Exercise brief.
Lines containing "Terraform" should be pulled from the material below.

Data under study.
= Beginning of Section =
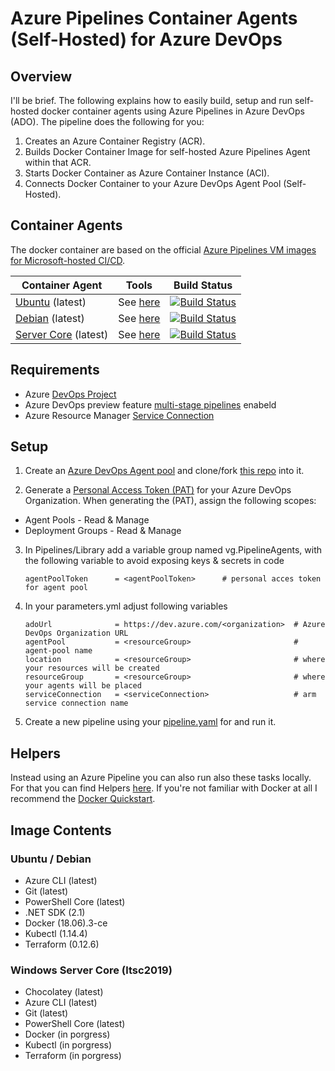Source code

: # Azure Pipelines Container Agents (Self-Hosted) for Azure DevOps
## Overview
I'll be brief. The following explains how to easily build, setup and run self-hosted docker container agents using Azure Pipelines in Azure DevOps (ADO). The pipeline does the following for you:

1. Creates an Azure Container Registry (ACR).
2. Builds Docker Container Image for self-hosted Azure Pipelines Agent within that ACR.
3. Starts Docker Container as Azure Container Instance (ACI).
4. Connects Docker Container to your Azure DevOps Agent Pool (Self-Hosted).

## Container Agents
The docker container are based on the official [Azure Pipelines VM images for Microsoft-hosted CI/CD](https://github.com/microsoft/azure-pipelines-image-generation).


| Container Agent | Tools | Build Status |
|---|---|---|
| [Ubuntu](PipelineAgents/2020-01-09/dockerfile) (latest)   | See [here](#Image-Contents) | [![Build Status](https://dev.azure.com/GeekClub/Public/_apis/build/status/PipelineAgents?branchName=master)](https://dev.azure.com/GeekClub/Public/_build/latest?definitionId=44&branchName=master) |
| [Debian](PipelineAgents/2020-01-09/dockerfile) (latest)  | See [here](#Image-Contents) |[![Build Status](https://dev.azure.com/GeekClub/Azure/_apis/build/status/Agents/DevOpsAgentDebian?branchName=master)](https://dev.azure.com/GeekClub/Azure/_build/latest?definitionId=28&branchName=master) |
|  [Server Core](PipelineAgents/2020-01-09/dockerfile_Servercore) (latest) | See [here](#Image-Contents) |[![Build Status](https://dev.azure.com/GeekClub/Azure/_apis/build/status/Agents/DevOpsAgentServerCore?branchName=master)](https://dev.azure.com/GeekClub/Azure/_build/latest?definitionId=28&branchName=master) |

## Requirements

- Azure [DevOps Project](https://docs.microsoft.com/en-us/azure/devops/organizations/projects/create-project?view=azure-devops&tabs=preview-page)
- Azure DevOps preview feature [multi-stage pipelines](https://docs.microsoft.com/en-us/azure/devops/project/navigation/preview-features?view=azure-devops) enabeld 
- Azure Resource Manager [Service Connection](https://docs.microsoft.com/en-us/azure/devops/pipelines/library/service-endpoints?view=azure-devops&tabs=yaml)

## Setup

1. Create an [Azure DevOps Agent pool](https://docs.microsoft.com/en-us/azure/devops/pipelines/agents/pools-queues?view=azure-devops#creating-agent-pools) and clone/fork [this repo](https://github.com/segraef/apa.git) into it.

2. Generate a [Personal Access Token (PAT)](https://docs.microsoft.com/en-us/azure/devops/organizations/accounts/use-personal-access-tokens-to-authenticate?view=azure-devops#create-personal-access-tokens-to-authenticate-access) for your Azure DevOps Organization. When generating the (PAT), assign the following scopes:

- Agent Pools - Read & Manage
- Deployment Groups - Read & Manage

3. In Pipelines/Library add a variable group named vg.PipelineAgents, with the following variable to avoid exposing keys & secrets in code

    ```
    agentPoolToken      = <agentPoolToken>      # personal acces token for agent pool

    ```

4. In your parameters.yml adjust following variables

    ```
    adoUrl              = https://dev.azure.com/<organization>  # Azure DevOps Organization URL
    agentPool           = <resourceGroup>                       # agent-pool name
    location            = <resourceGroup>                       # where your resources will be created
    resourceGroup       = <resourceGroup>                       # where your agents will be placed
    serviceConnection   = <serviceConnection>                   # arm service connection name
    ```

4. Create a new pipeline using your [pipeline.yaml](PipelineAgents/2020-01-09/Pipeline/pipeline.yml) for and run it.

## Helpers

Instead using an Azure Pipeline you can also run also these tasks locally. For that you can find Helpers [here](PipelineAgents/2020-01-09/Scripts). If you're not familiar with Docker at all I recommend the [Docker Quickstart](https://docs.docker.com/get-started/).

## Image Contents
### Ubuntu / Debian
- Azure CLI (latest)
- Git (latest)
- PowerShell Core (latest)
- .NET SDK (2.1)
- Docker (18.06).3-ce
- Kubectl (1.14.4)
- Terraform (0.12.6)

### Windows Server Core (ltsc2019)

- Chocolatey (latest)
- Azure CLI (latest)
- Git (latest)
- PowerShell Core (latest)
- Docker (in porgress)
- Kubectl (in porgress)
- Terraform (in porgress)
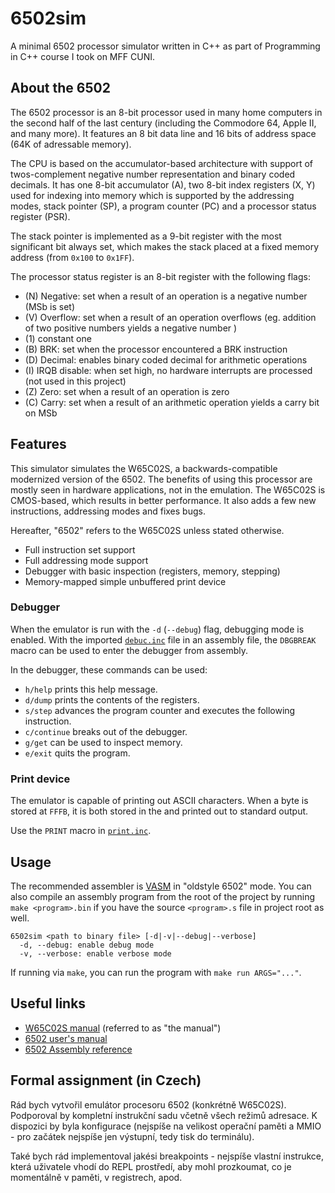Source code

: # 6502sim

A minimal 6502 processor simulator written in C++ as part of Programming in C++
course I took on MFF CUNI.

## About the 6502

The 6502 processor is an 8-bit processor used in many home computers in the
second half of the last century (including the Commodore 64, Apple II, and many
more). It features an 8 bit data line and 16 bits of address space (64K of
adressable memory).

The CPU is based on the accumulator-based architecture with support of twos-complement
negative number representation and binary coded decimals. It has one 8-bit accumulator
(A), two 8-bit index registers (X, Y) used for indexing into memory which is supported
by the addressing modes, stack pointer (SP), a program counter (PC) and a processor
status register (PSR).

The stack pointer is implemented as a 9-bit register with the most significant bit
always set, which makes the stack placed at a fixed memory address (from `0x100` to `0x1FF`).

The processor status register is an 8-bit register with the following flags:

- (N) Negative: set when a result of an operation is a negative number (MSb is set)
- (V) Overflow: set when a result of an operation overflows (eg. addition of two positive
  numbers yields a negative number )
- (1) constant one
- (B) BRK: set when the processor encountered a BRK instruction
- (D) Decimal: enables binary coded decimal for arithmetic operations
- (I) IRQB disable: when set high, no hardware interrupts are processed (not used
  in this project)
- (Z) Zero: set when a result of an operation is zero
- (C) Carry: set when a result of an arithmetic operation yields a carry bit on MSb

## Features

This simulator simulates the W65C02S, a backwards-compatible modernized version
of the 6502. The benefits of using this processor are mostly seen in hardware
applications, not in the emulation. The W65C02S is CMOS-based, which results
in better performance. It also adds a few new instructions, addressing modes
and fixes bugs.

Hereafter, "6502" refers to the W65C02S unless stated otherwise.

- Full instruction set support
- Full addressing mode support
- Debugger with basic inspection (registers, memory, stepping)
- Memory-mapped simple unbuffered print device

### Debugger

When the emulator is run with the `-d` (`--debug`) flag, debugging mode is enabled.
With the imported [`debuc.inc`](examples/includes/debug.inc) file in an assembly
file, the `DBGBREAK` macro can be used to enter the debugger from assembly.

In the debugger, these commands can be used:

- `h/help` prints this help message.
- `d/dump` prints the contents of the registers.
- `s/step` advances the program counter and executes the following instruction.
- `c/continue` breaks out of the debugger.
- `g/get` can be used to inspect memory.
- `e/exit` quits the program.

### Print device

The emulator is capable of printing out ASCII characters. When a byte is stored
at `FFFB`, it is both stored in the and printed out to standard output.

Use the `PRINT` macro in [`print.inc`](examples/includes/print.inc).

## Usage

The recommended assembler is [VASM](http://sun.hasenbraten.de/vasm/) in "oldstyle 6502" mode.
You can also compile an assembly program from the root of the project by running `make <program>.bin`
if you have the source `<program>.s` file in project root as well.

```
6502sim <path to binary file> [-d|-v|--debug|--verbose]
  -d, --debug: enable debug mode
  -v, --verbose: enable verbose mode
```

If running via `make`, you can run the program with `make run ARGS="..."`.

## Useful links

- [W65C02S manual](manuals/w65c02s.pdf) (referred to as "the manual")
- [6502 user's manual](manuals/6502UsersManual.pdf)
- [6502 Assembly reference](http://www.6502.org/users/obelisk/6502/reference.html)

## Formal assignment (in Czech)

Rád bych vytvořil emulátor procesoru 6502 (konkrétně W65C02S). Podporoval by kompletní
instrukční sadu včetně všech režimů adresace. K dispozici by byla konfigurace (nejspíše
na velikost operační paměti a MMIO - pro začátek nejspíše jen výstupní, tedy tisk do terminálu).

Také bych rád implementoval jakési breakpoints - nejspíše vlastní instrukce, která uživatele
vhodí do REPL prostředí, aby mohl prozkoumat, co je momentálně v paměti, v registrech, apod.

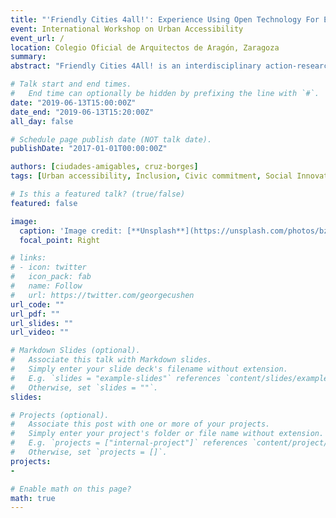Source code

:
 ```yaml
---
title: "'Friendly Cities 4all!': Experience Using Open Technology For Empowering Comunity With Disabled People As Protagonist"
event: International Workshop on Urban Accessibility
event_url: /
location: Colegio Oficial de Arquitectos de Aragón, Zaragoza
summary:
abstract: "Friendly Cities 4All! is an interdisciplinary action-research initiative using service-learning and OpenStreetMap tools with the three-fold purpose of heightening awareness of functional diversity and social inclusion, making collaborative diagnoses using an open-source software app and acting to overcome barriers that limit the accessibility for all in our cities. People with disabilities have a leading role in this initiative. The project brings together the learning side (awareness + development of technological skills) with the service side (diagnoses & incident/ reporting actions). It is a social innovation initiative for the construction of friendly cities for all that seeks to meet social needs not currently catered for by the market or the public sector, thus opening up a space for public engagement."

# Talk start and end times.
#   End time can optionally be hidden by prefixing the line with `#`.
date: "2019-06-13T15:00:00Z"
date_end: "2019-06-13T15:20:00Z"
all_day: false

# Schedule page publish date (NOT talk date).
publishDate: "2017-01-01T00:00:00Z"

authors: [ciudades-amigables, cruz-borges]
tags: [Urban accessibility, Inclusion, Civic commitment, Social Innovation, Service-learning, Public engagement, Co-creation, OpenStreetMap]

# Is this a featured talk? (true/false)
featured: false

image:
  caption: 'Image credit: [**Unsplash**](https://unsplash.com/photos/bzdhc5b3Bxs)'
  focal_point: Right

# links:
# - icon: twitter
#   icon_pack: fab
#   name: Follow
#   url: https://twitter.com/georgecushen
url_code: ""
url_pdf: ""
url_slides: ""
url_video: ""

# Markdown Slides (optional).
#   Associate this talk with Markdown slides.
#   Simply enter your slide deck's filename without extension.
#   E.g. `slides = "example-slides"` references `content/slides/example-slides.md`.
#   Otherwise, set `slides = ""`.
slides:

# Projects (optional).
#   Associate this post with one or more of your projects.
#   Simply enter your project's folder or file name without extension.
#   E.g. `projects = ["internal-project"]` references `content/project/deep-learning/index.md`.
#   Otherwise, set `projects = []`.
projects:
-

# Enable math on this page?
math: true
---
```

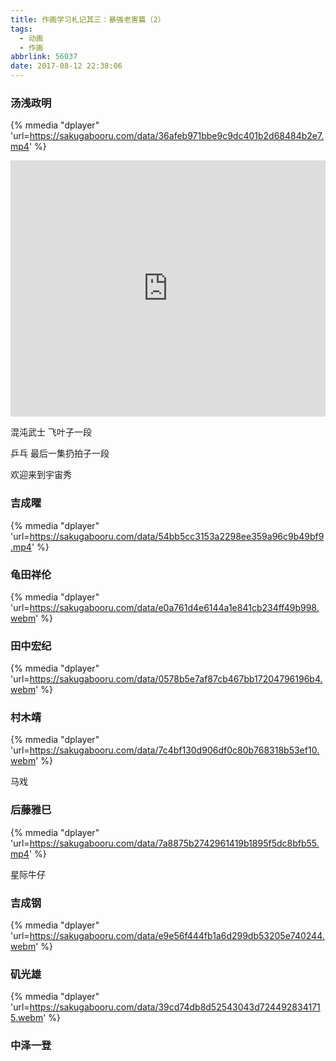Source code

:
 ```yaml
---
title: 作画学习札记其三：暴强老害篇（2）
tags:
  - 动画
  - 作画
abbrlink: 56037
date: 2017-08-12 22:38:06
---
```


### 汤浅政明

{% mmedia "dplayer" 'url=https://sakugabooru.com/data/36afeb971bbe9c9dc401b2d68484b2e7.mp4' %}

<iframe src="https://www.bilibili.com/html/html5player.html?aid=4633569&cid=7517335&as_wide=1" width="100%" height="410" frameborder="0" webkitallowfullscreen mozallowfullscreen allowfullscreen></iframe>

混沌武士  飞叶子一段

乒乓  最后一集扔拍子一段

欢迎来到宇宙秀


### 吉成曜

{% mmedia "dplayer" 'url=https://sakugabooru.com/data/54bb5cc3153a2298ee359a96c9b49bf9.mp4' %}


### 龟田祥伦

{% mmedia "dplayer" 'url=https://sakugabooru.com/data/e0a761d4e6144a1e841cb234ff49b998.webm' %}


### 田中宏纪

{% mmedia "dplayer" 'url=https://sakugabooru.com/data/0578b5e7af87cb467bb17204796196b4.webm' %}

### 村木靖

{% mmedia "dplayer" 'url=https://sakugabooru.com/data/7c4bf130d906df0c80b768318b53ef10.webm' %}

马戏

### 后藤雅巳

{% mmedia "dplayer" 'url=https://sakugabooru.com/data/7a8875b2742961419b1895f5dc8bfb55.mp4' %}

星际牛仔

### 吉成钢

{% mmedia "dplayer" 'url=https://sakugabooru.com/data/e9e56f444fb1a6d299db53205e740244.webm' %}


### 矶光雄

{% mmedia "dplayer" 'url=https://sakugabooru.com/data/39cd74db8d52543043d7244928341715.webm' %}

### 中泽一登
= End of Section =
Solution for this task.
- Terraform (0.12.6)
- Terraform (in porgress)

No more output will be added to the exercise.